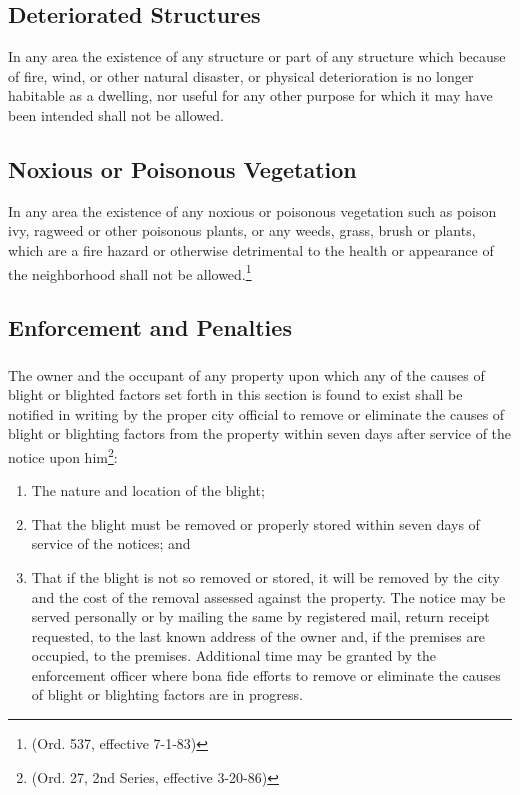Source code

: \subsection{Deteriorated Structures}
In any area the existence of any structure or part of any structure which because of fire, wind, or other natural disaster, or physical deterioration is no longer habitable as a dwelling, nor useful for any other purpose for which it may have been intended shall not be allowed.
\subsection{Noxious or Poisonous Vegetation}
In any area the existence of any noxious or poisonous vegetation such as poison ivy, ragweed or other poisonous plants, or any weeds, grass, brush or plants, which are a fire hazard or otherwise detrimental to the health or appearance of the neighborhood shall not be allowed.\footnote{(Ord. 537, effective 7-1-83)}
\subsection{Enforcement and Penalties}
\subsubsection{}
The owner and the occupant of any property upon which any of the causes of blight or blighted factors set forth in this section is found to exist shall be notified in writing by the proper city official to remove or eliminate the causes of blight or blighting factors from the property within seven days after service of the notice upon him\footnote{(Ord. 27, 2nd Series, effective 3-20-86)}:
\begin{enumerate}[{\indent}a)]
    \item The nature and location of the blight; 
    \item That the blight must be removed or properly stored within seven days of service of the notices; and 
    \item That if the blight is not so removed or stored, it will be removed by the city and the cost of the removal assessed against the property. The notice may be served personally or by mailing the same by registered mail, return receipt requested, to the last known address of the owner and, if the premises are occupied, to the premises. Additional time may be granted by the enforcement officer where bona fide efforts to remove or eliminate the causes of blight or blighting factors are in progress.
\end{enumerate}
= = = = = = =
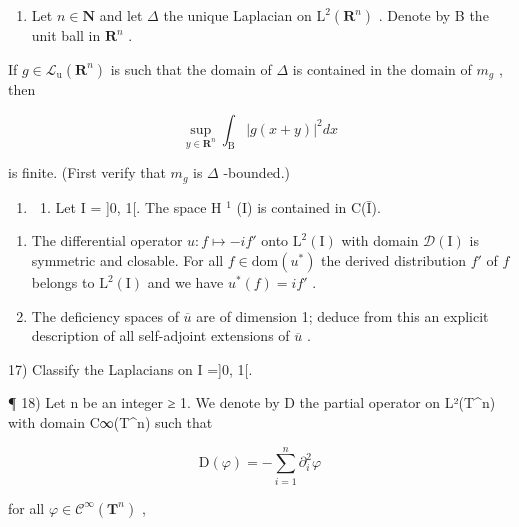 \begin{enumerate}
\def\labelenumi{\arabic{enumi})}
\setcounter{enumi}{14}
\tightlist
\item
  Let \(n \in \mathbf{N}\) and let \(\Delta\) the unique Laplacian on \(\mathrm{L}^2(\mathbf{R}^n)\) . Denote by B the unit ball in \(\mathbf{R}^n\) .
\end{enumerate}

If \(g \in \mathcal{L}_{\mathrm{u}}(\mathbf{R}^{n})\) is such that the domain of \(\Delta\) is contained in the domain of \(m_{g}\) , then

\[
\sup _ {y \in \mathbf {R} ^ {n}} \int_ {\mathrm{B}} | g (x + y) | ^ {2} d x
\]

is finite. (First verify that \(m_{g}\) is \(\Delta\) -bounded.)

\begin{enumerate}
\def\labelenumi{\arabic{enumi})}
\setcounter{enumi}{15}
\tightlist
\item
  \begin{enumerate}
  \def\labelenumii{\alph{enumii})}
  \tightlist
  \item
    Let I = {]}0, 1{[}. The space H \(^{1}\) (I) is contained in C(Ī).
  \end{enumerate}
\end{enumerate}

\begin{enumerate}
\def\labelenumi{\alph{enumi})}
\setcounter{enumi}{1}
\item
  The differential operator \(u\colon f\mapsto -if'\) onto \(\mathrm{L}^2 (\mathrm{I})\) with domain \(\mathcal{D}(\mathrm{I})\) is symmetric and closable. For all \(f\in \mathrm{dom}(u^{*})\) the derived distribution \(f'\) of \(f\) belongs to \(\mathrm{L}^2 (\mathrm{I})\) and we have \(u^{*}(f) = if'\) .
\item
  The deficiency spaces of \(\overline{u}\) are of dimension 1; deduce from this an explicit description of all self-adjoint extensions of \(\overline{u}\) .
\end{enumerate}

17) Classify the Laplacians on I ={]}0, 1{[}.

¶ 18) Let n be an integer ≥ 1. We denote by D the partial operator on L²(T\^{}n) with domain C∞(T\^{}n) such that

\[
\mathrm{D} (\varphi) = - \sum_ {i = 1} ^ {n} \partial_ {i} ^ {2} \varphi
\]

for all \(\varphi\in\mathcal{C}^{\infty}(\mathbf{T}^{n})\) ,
= = = = = = =
• Exercise directions
Pick from the records each line that contains the word "contained" and show it.

• Solution below
If \(g \in \mathcal{L}_{\mathrm{u}}(\mathbf{R}^{n})\) is such that the domain of \(\Delta\) is contained in the domain of \(m_{g}\) , then
    Let I = {]}0, 1{[}. The space H \(^{1}\) (I) is contained in C(Ī).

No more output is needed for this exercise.